[Rendered images with source text]
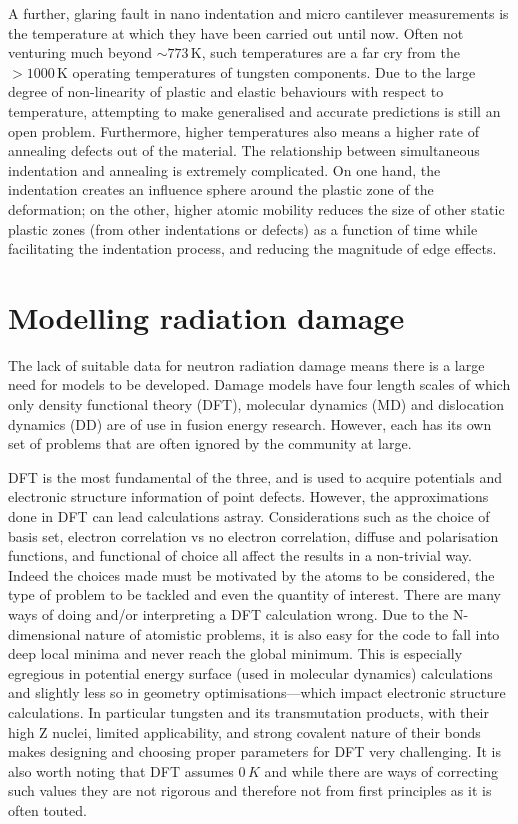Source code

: \documentclass[12pt, a4paper]{article}
\begin{document}
		A further, glaring fault in nano indentation and micro cantilever measurements is the temperature at which they have been carried out until now. Often not venturing much beyond $\sim 773\, \textrm{K}$, such temperatures are a far cry from the $>1000 \, \textrm{K}$ operating temperatures of tungsten components. Due to the large degree of non-linearity of plastic and elastic behaviours with respect to temperature, attempting to make generalised and accurate predictions is still an open problem. Furthermore, higher temperatures also means a higher rate of annealing defects out of the material. The relationship between simultaneous indentation and annealing is extremely complicated. On one hand, the indentation creates an influence sphere around the plastic zone of the deformation; on the other, higher atomic mobility reduces the size of other static plastic zones (from other indentations or defects) as a function of time while facilitating the indentation process, and reducing the magnitude of edge effects.
	\section{Modelling radiation damage}
		The lack of suitable data for neutron radiation damage means there is a large need for models to be developed. Damage models have four length scales of which only density functional theory (DFT), molecular dynamics (MD) and dislocation dynamics (DD) are of use in fusion energy research. However, each has its own set of problems that are often ignored by the community at large.
		
		DFT is the most fundamental of the three, and is used to acquire potentials and electronic structure information of point defects. However, the approximations done in DFT can lead calculations astray. Considerations such as the choice of basis set, electron correlation vs no electron correlation, diffuse and polarisation functions, and functional of choice all affect the results in a non-trivial way. Indeed the choices made must be motivated by the atoms to be considered, the type of problem to be tackled and even the quantity of interest. There are many ways of doing and/or interpreting a DFT calculation wrong. Due to the N-dimensional nature of atomistic problems, it is also easy for the code to fall into deep local minima and never reach the global minimum. This is especially egregious in potential energy surface (used in molecular dynamics) calculations and slightly less so in geometry optimisations---which impact electronic structure calculations. In particular tungsten and its transmutation products, with their high Z nuclei, limited applicability, and strong covalent nature of their bonds makes designing and choosing proper parameters for DFT very challenging. It is also worth noting that DFT assumes $0\,K$ and while there are ways of correcting such values they are not rigorous and therefore not from first principles as it is often touted.
		
\end{document}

### What to do
Output all entries unchanged; skip the pictures.

### Expected output
Source code

: \documentclass[12pt, a4paper]{article}
\begin{document}
		A further, glaring fault in nano indentation and micro cantilever measurements is the temperature at which they have been carried out until now. Often not venturing much beyond $\sim 773\, \textrm{K}$, such temperatures are a far cry from the $>1000 \, \textrm{K}$ operating temperatures of tungsten components. Due to the large degree of non-linearity of plastic and elastic behaviours with respect to temperature, attempting to make generalised and accurate predictions is still an open problem. Furthermore, higher temperatures also means a higher rate of annealing defects out of the material. The relationship between simultaneous indentation and annealing is extremely complicated. On one hand, the indentation creates an influence sphere around the plastic zone of the deformation; on the other, higher atomic mobility reduces the size of other static plastic zones (from other indentations or defects) as a function of time while facilitating the indentation process, and reducing the magnitude of edge effects.
	\section{Modelling radiation damage}
		The lack of suitable data for neutron radiation damage means there is a large need for models to be developed. Damage models have four length scales of which only density functional theory (DFT), molecular dynamics (MD) and dislocation dynamics (DD) are of use in fusion energy research. However, each has its own set of problems that are often ignored by the community at large.
		
		DFT is the most fundamental of the three, and is used to acquire potentials and electronic structure information of point defects. However, the approximations done in DFT can lead calculations astray. Considerations such as the choice of basis set, electron correlation vs no electron correlation, diffuse and polarisation functions, and functional of choice all affect the results in a non-trivial way. Indeed the choices made must be motivated by the atoms to be considered, the type of problem to be tackled and even the quantity of interest. There are many ways of doing and/or interpreting a DFT calculation wrong. Due to the N-dimensional nature of atomistic problems, it is also easy for the code to fall into deep local minima and never reach the global minimum. This is especially egregious in potential energy surface (used in molecular dynamics) calculations and slightly less so in geometry optimisations---which impact electronic structure calculations. In particular tungsten and its transmutation products, with their high Z nuclei, limited applicability, and strong covalent nature of their bonds makes designing and choosing proper parameters for DFT very challenging. It is also worth noting that DFT assumes $0\,K$ and while there are ways of correcting such values they are not rigorous and therefore not from first principles as it is often touted.
		
\end{document}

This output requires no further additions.